- _DATA LISTING_
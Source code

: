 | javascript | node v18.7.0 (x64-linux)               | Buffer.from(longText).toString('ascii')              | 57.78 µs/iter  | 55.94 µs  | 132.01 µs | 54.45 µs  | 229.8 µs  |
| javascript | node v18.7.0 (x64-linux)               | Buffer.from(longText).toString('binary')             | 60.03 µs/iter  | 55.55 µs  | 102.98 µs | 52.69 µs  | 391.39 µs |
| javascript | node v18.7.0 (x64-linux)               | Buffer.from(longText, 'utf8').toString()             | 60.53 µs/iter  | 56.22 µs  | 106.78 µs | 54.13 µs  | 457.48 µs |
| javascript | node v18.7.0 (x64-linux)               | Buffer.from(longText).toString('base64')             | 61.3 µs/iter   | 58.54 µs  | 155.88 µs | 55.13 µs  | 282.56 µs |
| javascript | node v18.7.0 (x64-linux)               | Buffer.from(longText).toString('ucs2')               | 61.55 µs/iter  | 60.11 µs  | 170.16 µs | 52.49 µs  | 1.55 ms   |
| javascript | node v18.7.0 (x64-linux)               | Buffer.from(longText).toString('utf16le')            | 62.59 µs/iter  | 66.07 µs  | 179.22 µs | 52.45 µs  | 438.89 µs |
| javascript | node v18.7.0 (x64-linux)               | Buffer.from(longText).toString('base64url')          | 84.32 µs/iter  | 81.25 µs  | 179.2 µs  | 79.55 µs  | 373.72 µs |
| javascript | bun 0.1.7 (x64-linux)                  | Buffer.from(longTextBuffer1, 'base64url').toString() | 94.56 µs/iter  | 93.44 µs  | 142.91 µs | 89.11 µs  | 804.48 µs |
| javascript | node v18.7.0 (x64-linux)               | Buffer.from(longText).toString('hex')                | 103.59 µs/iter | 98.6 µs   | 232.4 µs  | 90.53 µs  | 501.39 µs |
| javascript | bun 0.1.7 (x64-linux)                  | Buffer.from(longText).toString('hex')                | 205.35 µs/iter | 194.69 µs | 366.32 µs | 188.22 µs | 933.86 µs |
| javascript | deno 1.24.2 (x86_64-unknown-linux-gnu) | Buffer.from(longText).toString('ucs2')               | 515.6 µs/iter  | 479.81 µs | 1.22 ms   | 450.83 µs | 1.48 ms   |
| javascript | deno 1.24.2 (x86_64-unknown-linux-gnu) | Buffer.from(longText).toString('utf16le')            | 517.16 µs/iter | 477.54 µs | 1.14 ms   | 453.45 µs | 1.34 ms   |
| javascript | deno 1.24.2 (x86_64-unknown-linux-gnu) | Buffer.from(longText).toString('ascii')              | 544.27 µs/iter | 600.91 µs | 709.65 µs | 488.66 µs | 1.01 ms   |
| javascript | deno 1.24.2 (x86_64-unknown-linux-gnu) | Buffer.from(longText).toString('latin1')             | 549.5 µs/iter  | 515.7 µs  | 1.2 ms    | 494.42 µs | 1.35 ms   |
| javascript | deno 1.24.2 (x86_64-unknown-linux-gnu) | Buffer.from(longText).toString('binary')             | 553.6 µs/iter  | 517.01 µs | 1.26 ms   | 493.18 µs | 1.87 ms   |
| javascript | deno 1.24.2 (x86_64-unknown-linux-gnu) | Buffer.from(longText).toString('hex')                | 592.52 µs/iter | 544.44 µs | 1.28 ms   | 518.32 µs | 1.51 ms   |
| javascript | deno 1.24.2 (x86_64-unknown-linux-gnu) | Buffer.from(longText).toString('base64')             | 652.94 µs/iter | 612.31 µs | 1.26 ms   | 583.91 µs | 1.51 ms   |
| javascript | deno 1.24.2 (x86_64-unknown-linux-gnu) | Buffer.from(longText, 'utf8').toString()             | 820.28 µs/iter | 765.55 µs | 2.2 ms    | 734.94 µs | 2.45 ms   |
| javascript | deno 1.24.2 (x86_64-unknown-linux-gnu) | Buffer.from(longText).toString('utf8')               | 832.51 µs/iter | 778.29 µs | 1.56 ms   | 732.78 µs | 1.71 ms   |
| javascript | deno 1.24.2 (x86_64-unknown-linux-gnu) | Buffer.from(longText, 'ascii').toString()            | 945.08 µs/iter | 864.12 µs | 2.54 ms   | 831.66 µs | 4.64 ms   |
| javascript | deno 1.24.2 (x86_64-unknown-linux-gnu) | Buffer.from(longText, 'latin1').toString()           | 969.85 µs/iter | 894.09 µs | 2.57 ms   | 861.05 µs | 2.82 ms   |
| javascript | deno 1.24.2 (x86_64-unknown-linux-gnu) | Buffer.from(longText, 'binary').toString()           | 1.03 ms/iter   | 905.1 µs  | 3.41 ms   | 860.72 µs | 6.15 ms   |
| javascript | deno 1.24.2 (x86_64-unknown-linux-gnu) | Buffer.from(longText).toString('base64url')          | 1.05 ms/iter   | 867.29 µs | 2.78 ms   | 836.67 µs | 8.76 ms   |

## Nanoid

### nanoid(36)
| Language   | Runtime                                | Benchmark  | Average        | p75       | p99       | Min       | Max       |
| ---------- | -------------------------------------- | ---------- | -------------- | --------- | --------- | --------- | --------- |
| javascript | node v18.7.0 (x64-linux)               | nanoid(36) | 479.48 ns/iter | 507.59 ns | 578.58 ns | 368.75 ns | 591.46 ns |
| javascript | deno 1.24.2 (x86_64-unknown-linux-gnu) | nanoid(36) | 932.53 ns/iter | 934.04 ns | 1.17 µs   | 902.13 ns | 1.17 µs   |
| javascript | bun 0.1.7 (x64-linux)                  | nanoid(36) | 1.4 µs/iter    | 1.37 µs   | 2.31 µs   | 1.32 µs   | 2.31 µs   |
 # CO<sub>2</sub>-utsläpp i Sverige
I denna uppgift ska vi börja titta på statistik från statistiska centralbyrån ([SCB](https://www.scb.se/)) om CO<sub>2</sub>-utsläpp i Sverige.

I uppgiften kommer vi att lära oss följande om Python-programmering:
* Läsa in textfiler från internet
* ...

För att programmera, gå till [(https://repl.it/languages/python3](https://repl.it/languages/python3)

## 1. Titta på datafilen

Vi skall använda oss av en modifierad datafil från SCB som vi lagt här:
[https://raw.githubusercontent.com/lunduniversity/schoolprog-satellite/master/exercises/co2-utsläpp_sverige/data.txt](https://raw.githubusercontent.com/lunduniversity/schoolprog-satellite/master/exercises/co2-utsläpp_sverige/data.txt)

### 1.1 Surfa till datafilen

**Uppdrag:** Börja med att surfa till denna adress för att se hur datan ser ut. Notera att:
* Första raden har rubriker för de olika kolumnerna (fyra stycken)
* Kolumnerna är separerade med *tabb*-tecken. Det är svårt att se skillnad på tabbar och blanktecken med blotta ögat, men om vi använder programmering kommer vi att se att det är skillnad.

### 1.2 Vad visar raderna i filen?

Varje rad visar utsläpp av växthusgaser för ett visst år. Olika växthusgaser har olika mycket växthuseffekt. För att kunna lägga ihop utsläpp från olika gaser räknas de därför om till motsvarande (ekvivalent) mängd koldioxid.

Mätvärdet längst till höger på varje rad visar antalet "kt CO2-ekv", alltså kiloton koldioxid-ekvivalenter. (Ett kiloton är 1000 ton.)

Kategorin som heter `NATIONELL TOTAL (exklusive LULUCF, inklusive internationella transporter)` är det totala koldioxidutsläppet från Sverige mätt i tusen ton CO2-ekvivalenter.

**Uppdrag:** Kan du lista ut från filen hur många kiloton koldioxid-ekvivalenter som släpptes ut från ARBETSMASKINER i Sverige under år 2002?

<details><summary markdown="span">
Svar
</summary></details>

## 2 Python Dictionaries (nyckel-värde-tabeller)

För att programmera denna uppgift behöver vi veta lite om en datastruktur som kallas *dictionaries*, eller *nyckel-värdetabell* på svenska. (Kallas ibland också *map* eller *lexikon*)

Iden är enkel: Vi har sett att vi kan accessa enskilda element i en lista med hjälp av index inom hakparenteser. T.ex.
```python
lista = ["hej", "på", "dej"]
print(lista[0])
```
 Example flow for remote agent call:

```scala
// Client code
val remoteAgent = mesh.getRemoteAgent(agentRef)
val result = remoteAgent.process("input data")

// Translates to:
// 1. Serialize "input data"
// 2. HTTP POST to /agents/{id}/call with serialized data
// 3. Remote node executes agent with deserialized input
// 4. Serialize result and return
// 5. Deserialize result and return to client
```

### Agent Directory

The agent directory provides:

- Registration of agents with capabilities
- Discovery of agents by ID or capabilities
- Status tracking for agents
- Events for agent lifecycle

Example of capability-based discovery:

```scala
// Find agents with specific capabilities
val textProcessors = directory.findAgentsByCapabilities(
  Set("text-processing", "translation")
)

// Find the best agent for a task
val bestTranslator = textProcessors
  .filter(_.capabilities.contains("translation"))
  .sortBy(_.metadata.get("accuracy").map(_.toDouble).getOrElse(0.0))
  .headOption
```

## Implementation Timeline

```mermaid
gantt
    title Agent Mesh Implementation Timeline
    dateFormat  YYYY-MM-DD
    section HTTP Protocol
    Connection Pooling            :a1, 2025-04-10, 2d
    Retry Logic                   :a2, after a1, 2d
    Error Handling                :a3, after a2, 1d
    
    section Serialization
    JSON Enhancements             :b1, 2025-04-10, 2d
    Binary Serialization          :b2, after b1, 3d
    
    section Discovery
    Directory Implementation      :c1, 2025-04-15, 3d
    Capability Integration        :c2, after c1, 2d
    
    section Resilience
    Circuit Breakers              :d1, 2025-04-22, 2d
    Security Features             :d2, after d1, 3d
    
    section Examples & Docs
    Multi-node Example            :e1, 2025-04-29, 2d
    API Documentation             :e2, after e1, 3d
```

- _REQUIREMENT_
Filter the entries above and copy only the lines that hold "programmera".

- _EXERCISE SOLUTION_
För att programmera, gå till [(https://repl.it/languages/python3](https://repl.it/languages/python3)
För att programmera denna uppgift behöver vi veta lite om en datastruktur som kallas *dictionaries*, eller *nyckel-värdetabell* på svenska. (Kallas ibland också *map* eller *lexikon*)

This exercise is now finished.